Las reacciones en Facebook, Instagram, X y YouTube han amplificado el reconocimiento, con mensajes que celebran la protesta y la colocan como ejemplo para otras comunidades. Esa visibilidad puede ayudar a preservar la memoria de lo ocurrido, especialmente en un país donde la información sobre protestas suele circular más rápido en redes, medios independientes y diáspora que en los canales estatales. Pero también acarrea riesgos: quienes participaron continúan viviendo dentro de Cuba, donde la exposición pública puede derivar en vigilancia, presión laboral, citaciones o procesos judiciales. La solidaridad responsable debería proteger a las personas antes que convertirlas en protagonistas involuntarias de la confrontación política.

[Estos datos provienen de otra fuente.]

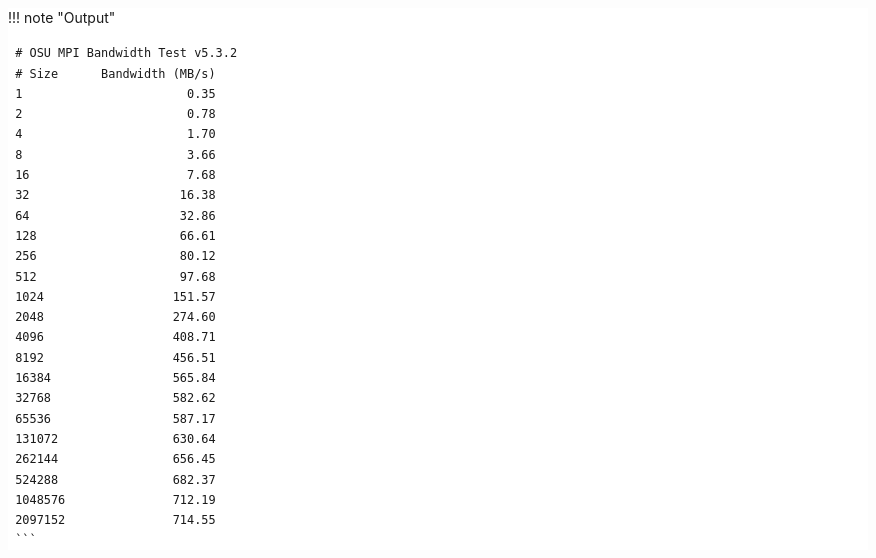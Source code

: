 !!! note "Output"
   ```
    # OSU MPI Bandwidth Test v5.3.2
    # Size      Bandwidth (MB/s)
    1                       0.35
    2                       0.78
    4                       1.70
    8                       3.66
    16                      7.68
    32                     16.38
    64                     32.86
    128                    66.61
    256                    80.12
    512                    97.68
    1024                  151.57
    2048                  274.60
    4096                  408.71
    8192                  456.51
    16384                 565.84
    32768                 582.62
    65536                 587.17
    131072                630.64
    262144                656.45
    524288                682.37
    1048576               712.19
    2097152               714.55
    ```
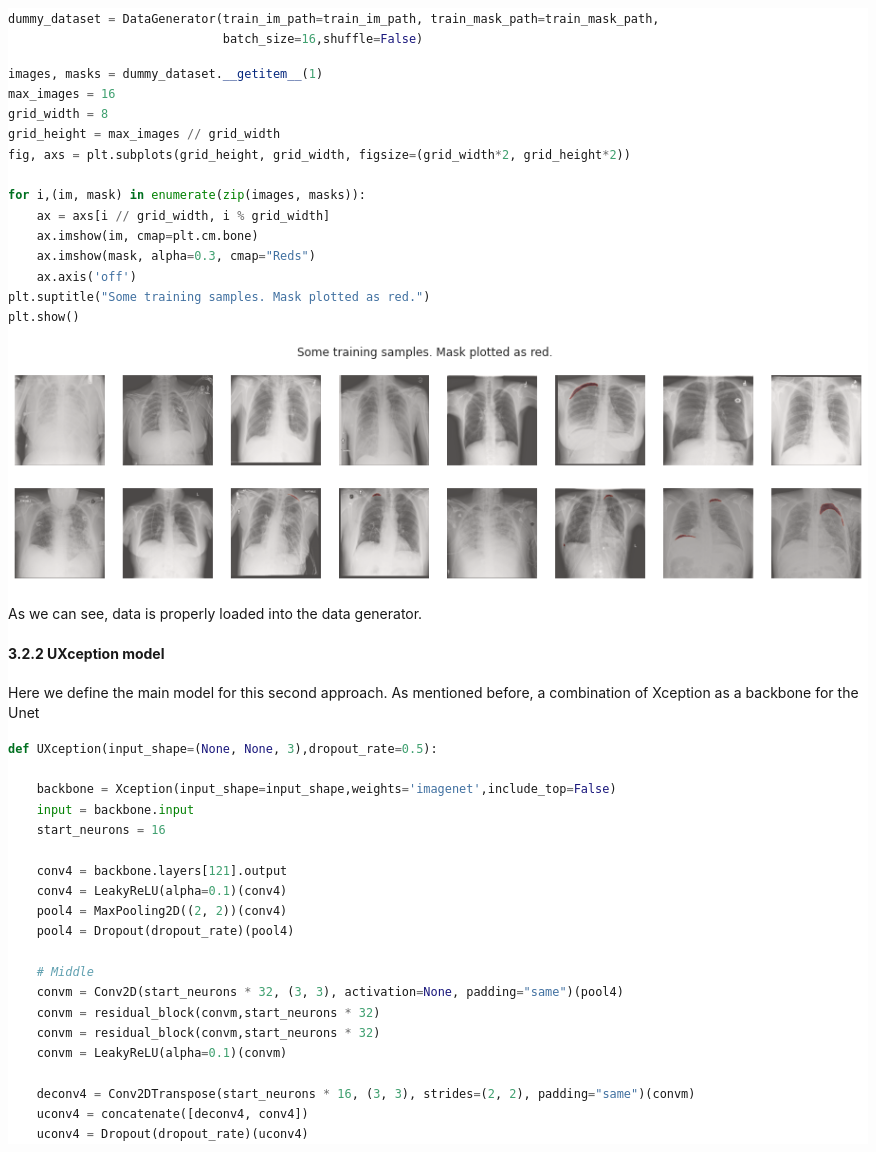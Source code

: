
 ```python
dummy_dataset = DataGenerator(train_im_path=train_im_path, train_mask_path=train_mask_path, 
                              batch_size=16,shuffle=False)
```


```python
images, masks = dummy_dataset.__getitem__(1)
max_images = 16
grid_width = 8
grid_height = max_images // grid_width
fig, axs = plt.subplots(grid_height, grid_width, figsize=(grid_width*2, grid_height*2))

for i,(im, mask) in enumerate(zip(images, masks)):
    ax = axs[i // grid_width, i % grid_width]
    ax.imshow(im, cmap=plt.cm.bone)
    ax.imshow(mask, alpha=0.3, cmap="Reds")    
    ax.axis('off')
plt.suptitle("Some training samples. Mask plotted as red.")
plt.show()
```


    
![png](pneumothorax_files/pneumothorax_49_0.png)
    


As we can see, data is properly loaded into the data generator.

#### 3.2.2 UXception model
Here we define the main model for this second approach. As mentioned before, a combination of Xception as a backbone for the Unet


```python
def UXception(input_shape=(None, None, 3),dropout_rate=0.5):

    backbone = Xception(input_shape=input_shape,weights='imagenet',include_top=False)
    input = backbone.input
    start_neurons = 16

    conv4 = backbone.layers[121].output
    conv4 = LeakyReLU(alpha=0.1)(conv4)
    pool4 = MaxPooling2D((2, 2))(conv4)
    pool4 = Dropout(dropout_rate)(pool4)
    
    # Middle
    convm = Conv2D(start_neurons * 32, (3, 3), activation=None, padding="same")(pool4)
    convm = residual_block(convm,start_neurons * 32)
    convm = residual_block(convm,start_neurons * 32)
    convm = LeakyReLU(alpha=0.1)(convm)
    
    deconv4 = Conv2DTranspose(start_neurons * 16, (3, 3), strides=(2, 2), padding="same")(convm)
    uconv4 = concatenate([deconv4, conv4])
    uconv4 = Dropout(dropout_rate)(uconv4)
```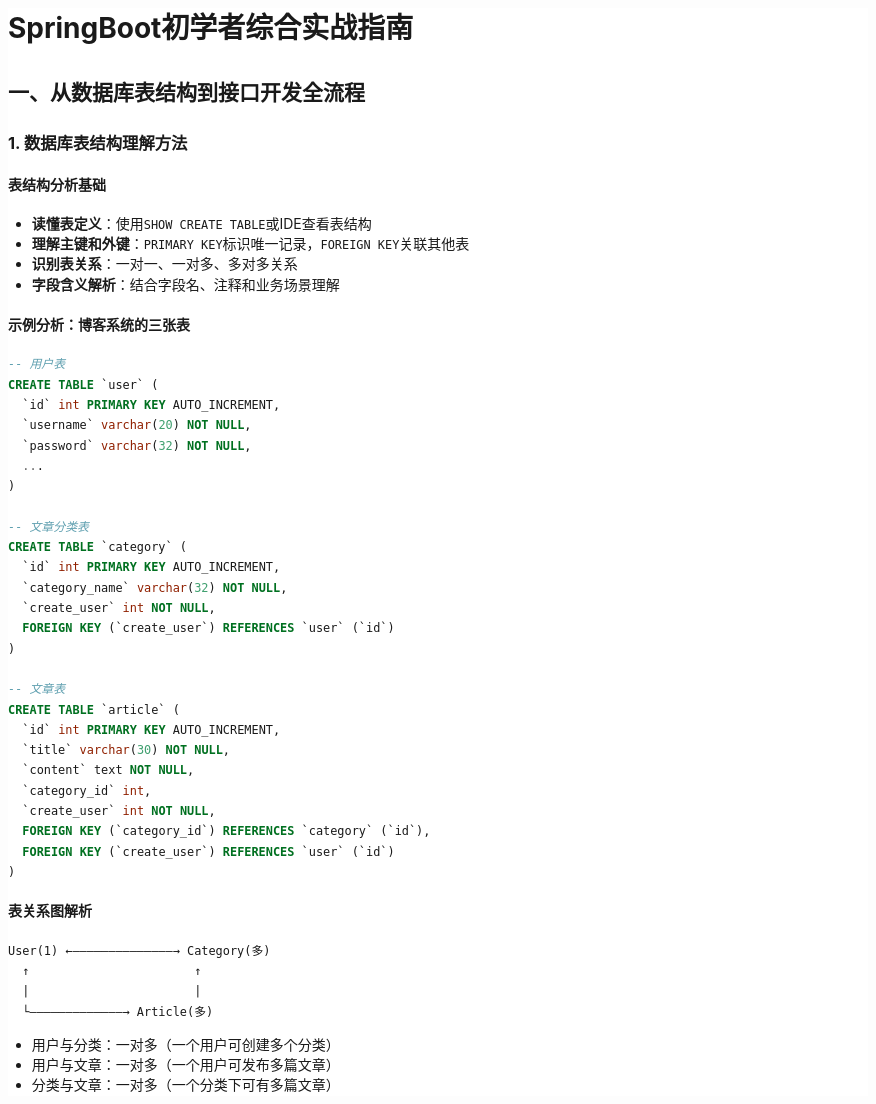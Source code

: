 # SpringBoot初学者综合实战指南

## 一、从数据库表结构到接口开发全流程

### 1. 数据库表结构理解方法

#### 表结构分析基础
- **读懂表定义**：使用`SHOW CREATE TABLE`或IDE查看表结构
- **理解主键和外键**：`PRIMARY KEY`标识唯一记录，`FOREIGN KEY`关联其他表
- **识别表关系**：一对一、一对多、多对多关系
- **字段含义解析**：结合字段名、注释和业务场景理解

#### 示例分析：博客系统的三张表
```sql
-- 用户表
CREATE TABLE `user` (
  `id` int PRIMARY KEY AUTO_INCREMENT,
  `username` varchar(20) NOT NULL,
  `password` varchar(32) NOT NULL,
  ...
)

-- 文章分类表
CREATE TABLE `category` (
  `id` int PRIMARY KEY AUTO_INCREMENT,
  `category_name` varchar(32) NOT NULL,
  `create_user` int NOT NULL,
  FOREIGN KEY (`create_user`) REFERENCES `user` (`id`)
)

-- 文章表
CREATE TABLE `article` (
  `id` int PRIMARY KEY AUTO_INCREMENT,
  `title` varchar(30) NOT NULL,
  `content` text NOT NULL,
  `category_id` int,
  `create_user` int NOT NULL,
  FOREIGN KEY (`category_id`) REFERENCES `category` (`id`),
  FOREIGN KEY (`create_user`) REFERENCES `user` (`id`)
)
```

#### 表关系图解析
```
User(1) ←――――――――――――――→ Category(多)
  ↑                       ↑
  |                       |
  └―――――――――――――→ Article(多)
```
- 用户与分类：一对多（一个用户可创建多个分类）
- 用户与文章：一对多（一个用户可发布多篇文章）
- 分类与文章：一对多（一个分类下可有多篇文章）
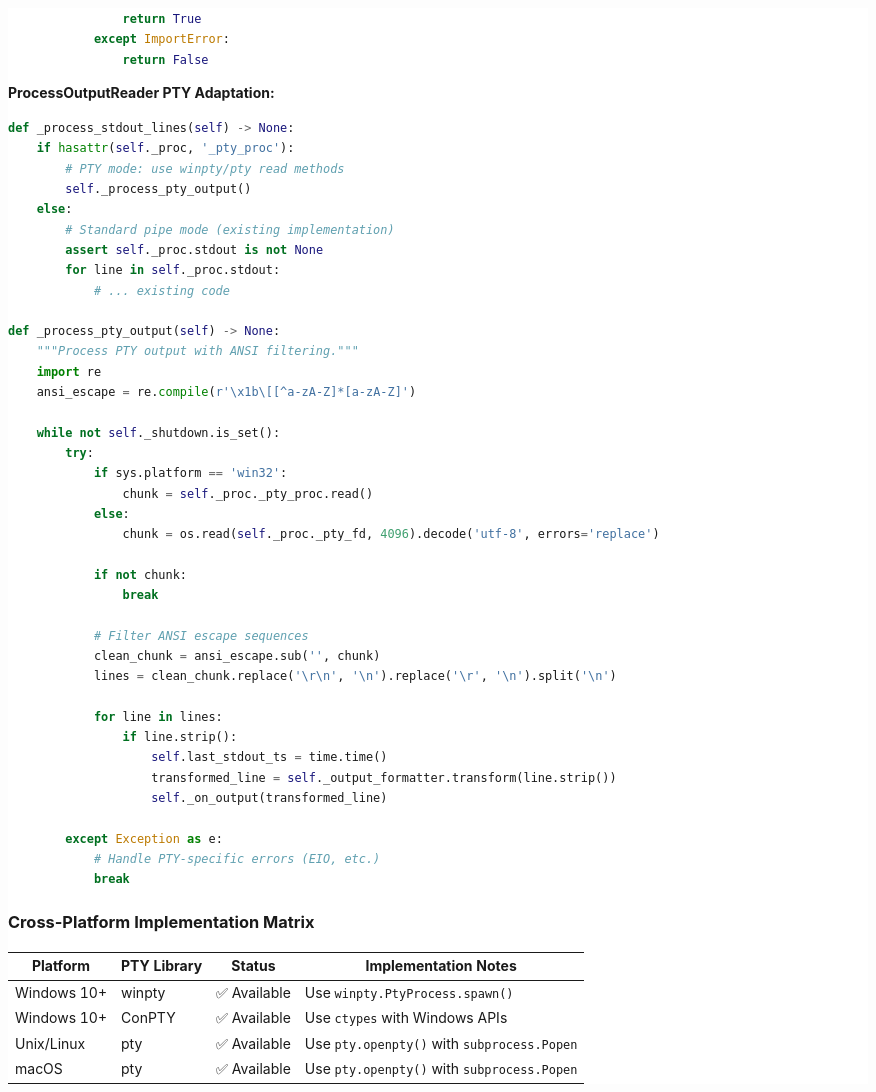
 ```python
                return True
            except ImportError:
                return False
```

**ProcessOutputReader PTY Adaptation:**
```python
def _process_stdout_lines(self) -> None:
    if hasattr(self._proc, '_pty_proc'):
        # PTY mode: use winpty/pty read methods
        self._process_pty_output()
    else:
        # Standard pipe mode (existing implementation)
        assert self._proc.stdout is not None
        for line in self._proc.stdout:
            # ... existing code

def _process_pty_output(self) -> None:
    """Process PTY output with ANSI filtering."""
    import re
    ansi_escape = re.compile(r'\x1b\[[^a-zA-Z]*[a-zA-Z]')

    while not self._shutdown.is_set():
        try:
            if sys.platform == 'win32':
                chunk = self._proc._pty_proc.read()
            else:
                chunk = os.read(self._proc._pty_fd, 4096).decode('utf-8', errors='replace')

            if not chunk:
                break

            # Filter ANSI escape sequences
            clean_chunk = ansi_escape.sub('', chunk)
            lines = clean_chunk.replace('\r\n', '\n').replace('\r', '\n').split('\n')

            for line in lines:
                if line.strip():
                    self.last_stdout_ts = time.time()
                    transformed_line = self._output_formatter.transform(line.strip())
                    self._on_output(transformed_line)

        except Exception as e:
            # Handle PTY-specific errors (EIO, etc.)
            break
```

### Cross-Platform Implementation Matrix

| Platform | PTY Library | Status | Implementation Notes |
|----------|-------------|--------|---------------------|
| Windows 10+ | winpty | ✅ Available | Use `winpty.PtyProcess.spawn()` |
| Windows 10+ | ConPTY | ✅ Available | Use `ctypes` with Windows APIs |
| Unix/Linux | pty | ✅ Available | Use `pty.openpty()` with `subprocess.Popen` |
| macOS | pty | ✅ Available | Use `pty.openpty()` with `subprocess.Popen` |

Morón merece atención no por haber ganado una estatuilla en Miami, sino porque condensó una pregunta que se escucha en muchos barrios cubanos: ¿cuánto puede sostenerse una vida cotidiana donde trabajar no garantiza comida, donde la electricidad desaparece durante horas y donde protestar implica temor? El Premio Pedro Luis Boitel puede reconocer valor, pero no sustituye las respuestas materiales y políticas que la población necesita. ¿Responderán las autoridades con información verificable, inversión y espacios reales para el reclamo? ¿O la crisis seguirá generando nuevos símbolos de resistencia mientras los problemas de fondo permanecen intactos?